Human lie detectors are wrong as much as they are right

While investigating my first wrongful conviction case after my book Presumed Guilty was published in 1991, I was shocked to learn that the FBI “expert” who polygraphed defendant Paul Ferrell was allowed to testify that Ferrell had given a nonverbal confession. According to the agent, Ferrell nodded his head as the agent discussed why investigators believed Ferrell had killed a missing woman. Although Ferrell insisted he was innocent, the agent said his slight head nod was an admission of guilt.

Ferrell’s appeals attorney argued in his brief that this was apparently the first time such testimony had been admitted in American court and should have been disallowed. The appeals court agreed, but called the admission “harmless error.”

When I called Paul Ekman, the leading authority on nonverbal communication, to discuss the FBI polygraphist’s testimony, he expressed dismay. Ekman said the body-language interpretation of FBI polygraphists had been repeatedly shown in studies to be wrong about half the time. Even worse, he said, head nods are the most difficult of all body motions to interpret.
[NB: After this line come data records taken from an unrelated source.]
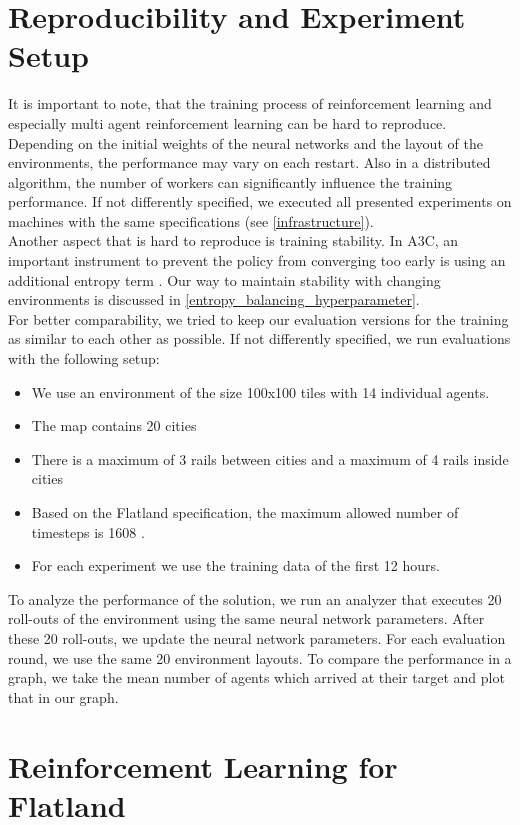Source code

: \section[Reproducibility]{Reproducibility and Experiment Setup}\label{reproducability}
It is important to note, that the training process of reinforcement learning and especially multi agent reinforcement learning can be hard to reproduce. Depending on the initial weights of the neural networks and the layout of the environments, the performance may vary on each restart. Also in a distributed algorithm, the number of workers can significantly influence the training performance. If not differently specified, we executed all presented experiments on machines with the same specifications (see \autoref{infrastructure}).\\
Another aspect that is hard to reproduce is training stability. In A3C, an important instrument to prevent the policy from converging too early is using an additional entropy term \cite{a3c}. Our way to maintain stability with changing environments is discussed in \autoref{entropy_balancing_hyperparameter}.\\
For better comparability, we tried to keep our evaluation versions for the training as similar to each other as possible. If not differently specified, we run evaluations with the following setup:
\begin{itemize}
	\item We use an environment of the size 100x100 tiles with 14 individual agents.
	\item The map contains 20 cities
	\item There is a maximum of 3 rails between cities and a maximum of 4 rails inside cities
	\item Based on the Flatland specification, the maximum allowed number of timesteps is 1608 \cite{flatland_spec}.
	\item For each experiment we use the training data of the first 12 hours.
\end{itemize}
To analyze the performance of the solution, we run an analyzer that executes 20 roll-outs of the environment using the same neural network parameters. After these 20 roll-outs, we update the neural network parameters. For each evaluation round, we use the same 20 environment layouts.
To compare the performance in a graph, we take the mean number of agents which arrived at their target and plot that in our graph.
\section{Reinforcement Learning for Flatland}
\label{rl_flatland}
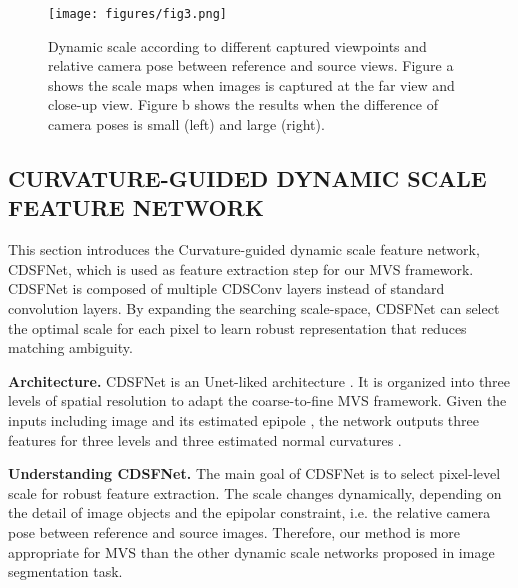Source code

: \documentclass{article} \usepackage{iclr2022_conference,times}
\begin{document}
\begin{figure}[t]
\begin{center}
\texttt{[image: figures/fig3.png]}
\end{center}
\vspace{-0.25cm}
\caption{Dynamic scale according to different captured viewpoints and  relative camera pose between reference and source views. Figure a shows the scale maps when images is captured at the far view and close-up view. Figure b shows the results when the difference of camera poses is small (left) and large (right).}
\label{fig3}
\vspace{-0.5cm}
\end{figure}


\subsection{CURVATURE-GUIDED DYNAMIC SCALE FEATURE NETWORK}
\label{cdsfnet}
This section introduces the Curvature-guided dynamic scale feature network, CDSFNet, which is used as feature extraction step for our MVS framework. CDSFNet is composed of multiple CDSConv layers instead of standard convolution layers. By expanding the searching scale-space, CDSFNet can select the optimal scale for each pixel to learn robust representation that reduces matching ambiguity. 

\textbf{Architecture.} CDSFNet is an Unet-liked architecture \citep{ronneberger2015u}. It is organized into three levels of spatial resolution  to adapt the coarse-to-fine MVS framework. Given the inputs including image  and its estimated epipole , the network outputs three features for three levels  and three estimated normal curvatures . 

\textbf{Understanding CDSFNet.} The main goal of CDSFNet is to select pixel-level scale for robust feature extraction. The scale changes dynamically, depending on the detail of image objects and the epipolar constraint, i.e. the relative camera pose between reference and source images. Therefore, our method is more appropriate for MVS than the other dynamic scale networks \citep{he2019dynamic,wu2018dynamic,jia2016dynamic} proposed in image segmentation task.
\end{document}
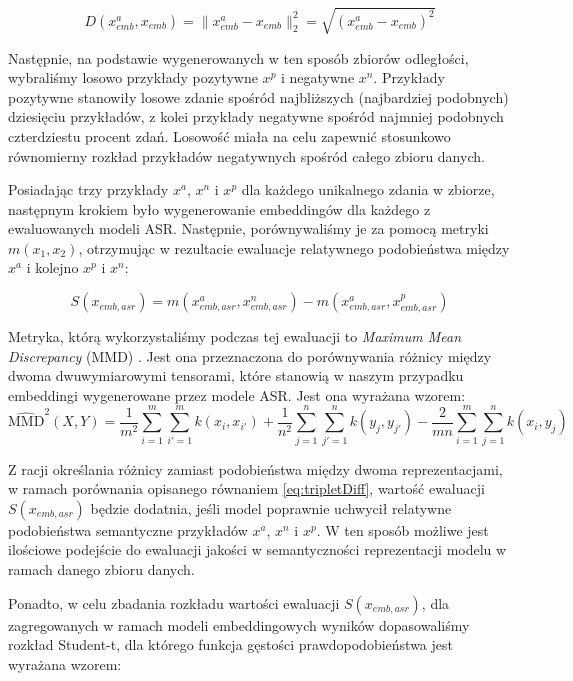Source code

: \begin{equation}
    D(x_{emb}^a, x_{emb}) = \| x_{emb}^a - x_{emb} \|_2^2 = \sqrt{(x_{emb}^a - x_{emb})^2}
\end{equation}

Następnie, na podstawie wygenerowanych w ten sposób zbiorów odległości, wybraliśmy losowo przykłady pozytywne $x^p$ i negatywne $x^n$. Przykłady pozytywne stanowiły losowe zdanie spośród najbliższych (najbardziej podobnych) dziesięciu przykładów, z kolei przykłady negatywne spośród najmniej podobnych czterdziestu procent zdań. Losowość miała na celu zapewnić stosunkowo równomierny rozkład przykładów negatywnych spośród całego zbioru danych.

Posiadając trzy przykłady $x^a$, $x^n$ i $x^p$ dla każdego unikalnego zdania w zbiorze, następnym krokiem było wygenerowanie embeddingów dla każdego z ewaluowanych modeli ASR. Następnie, porównywaliśmy je za pomocą metryki $m(x_1, x_2)$, otrzymując w rezultacie ewaluacje relatywnego podobieństwa między $x^a$ i kolejno $x^p$ i $x^n$:

\begin{equation}
    S(x_{emb, asr}) = m(x_{emb, asr}^a, x_{emb, asr}^n) - m(x_{emb, asr}^a, x_{emb, asr}^p)
    \label{eq:tripletDiff}
\end{equation}

Metryka, którą wykorzystaliśmy podczas tej ewaluacji to \textit{Maximum Mean Discrepancy} (MMD) \cite{mmd}. Jest ona przeznaczona do porównywania różnicy między dwoma dwuwymiarowymi tensorami, które stanowią w naszym przypadku embeddingi wygenerowane przez modele ASR. Jest ona wyrażana wzorem:
\begin{equation}
\widehat{\text{MMD}}^2(X,Y) =
\frac{1}{m^2} \sum_{i=1}^{m} \sum_{i'=1}^{m} k(x_i, x_{i'})
+ \frac{1}{n^2} \sum_{j=1}^{n} \sum_{j'=1}^{n} k(y_j, y_{j'})
- \frac{2}{mn} \sum_{i=1}^{m} \sum_{j=1}^{n} k(x_i, y_j)
\label{eq:MMD}
\end{equation}

Z racji określania różnicy zamiast podobieństwa między dwoma reprezentacjami, w ramach porównania opisanego równaniem \ref{eq:tripletDiff}, wartość ewaluacji $S(x_{emb, asr})$ będzie dodatnia, jeśli model poprawnie uchwycił relatywne podobieństwa semantyczne przykładów $x^a$, $x^n$ i $x^p$. W ten sposób możliwe jest ilościowe podejście do ewaluacji jakości w semantyczności reprezentacji modelu w ramach danego zbioru danych.

Ponadto, w celu zbadania rozkładu wartości ewaluacji $S(x_{emb, asr})$, dla zagregowanych w ramach modeli embeddingowych wyników dopasowaliśmy rozkład Student-t, dla którego funkcja gęstości prawdopodobieństwa jest wyrażana wzorem:


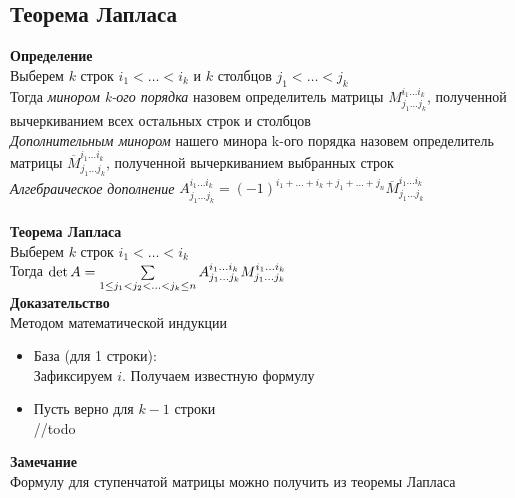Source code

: \documentclass[12pt]{article}
\begin{document}
\subsection{Теорема Лапласа}
\textbf{Определение}\\
Выберем $k$ строк $i_1 < \ldots < i_k$ и $k$ столбцов $j_1 < \ldots < j_k$\\
Тогда \textit{минором k-ого порядка} назовем определитель матрицы $M_{j_1\ldots j_k}^{i_1\ldots i_k}$, полученной вычеркиванием всех остальных строк и столбцов\\
\textit{Дополнительным минором} нашего минора k-ого порядка назовем определитель матрицы $\overline{M}_{j_1\ldots j_k}^{i_1\ldots i_k}$, полученной вычеркиванием выбранных строк\\
\textit{Алгебраическое дополнение} $A_{j_1\ldots j_k}^{i_1\ldots i_k} = (-1)^{i_1+\ldots+i_k+j_1+\ldots+j_n}\overline{M}_{j_1\ldots j_k}^{i_1\ldots i_k}$\\\\
\textbf{Теорема Лапласа}\\
Выберем $k$ строк $i_1 < \ldots < i_k$\\
Тогда $\det A = \sum\limits_{1 \leq j_1 < j_2 < \ldots < j_k \leq n} A_{j_1\ldots j_k}^{i_1\ldots i_k}M_{j_1\ldots j_k}^{i_1\ldots i_k}$\\
\textbf{Доказательство}\\
Методом математической индукции
\begin{itemize}
    \item База (для 1 строки):\\
    Зафиксируем $i$. Получаем известную формулу
    \item Пусть верно для $k-1$ строки\\
    //todo
\end{itemize}
\textbf{Замечание}\\
Формулу для ступенчатой матрицы можно получить из теоремы Лапласа\\
\end{document}
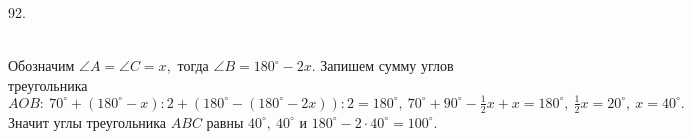 92. \begin{figure}[ht!]
\end{figure}\\
Обозначим $\angle A=\angle C=x,$ тогда $\angle B=180^\circ-2x.$ Запишем сумму углов треугольника $AOB:\ 70^\circ+(180^\circ-x):2+(180^\circ-(180^\circ-2x)):2=180^\circ,\ 70^\circ +90^\circ-\frac{1}{2}x+x=180^\circ,\ \frac{1}{2}x=20^\circ,\ x=40^\circ.$ Значит углы треугольника $ABC$ равны $40^\circ,\ 40^\circ$ и $180^\circ-2\cdot40^\circ=100^\circ.$\newpage\noindent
Ekman sounded like the voice of reason then. Unfortunately, a few years later, Ekman developed the Facial Action Coding System, which he claimed can be used to determine whether someone is lying with 95 percent accuracy. Law enforcement quickly moved to adopt the system, which was featured on the American TV series, Lie to Me, whose main character was an expert on divining deception based on Ekman.

But as Sue Russell points out in an article that’s part of her excellent series on wrongful convictions in Pacific Standard magazine, that’s bad news for innocent suspects. Regardless of the training people use to convince themselves that they can tell when someone is lying, Russell says, “research repeatedly shows that confidence to be misplaced.” You can read her story here.

One response to “Human lie detectors are wrong as much as they are right

  1. Marty,
    Great article. This is exactly how the Reid Technique starts out – with the so-called “behavioral analysis interview”. During this phase the police interrogator decides whether or not the suspect is telling the truth. If the interrogator decides the suspect is lying/guilty, the interrogation method switches to the adversarial mode. And guess what – the decision is made based upon all the unsupported, and likely ‘wrong’, indicators that you point out.